(Saved data entries)
-----
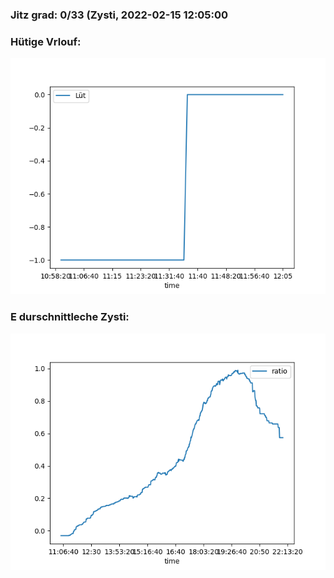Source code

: ### Jitz grad: 0/33 (Zysti, 2022-02-15 12:05:00

### Hütige Vrlouf:
![Graph](Today.png)

### E durschnittleche Zysti:
![Graph](Zysti.png)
-----
**TASK DESCRIPTION**:
Your answer should be one number, the count of lines above that hold "Zysti".

**TASK RESULT**:
3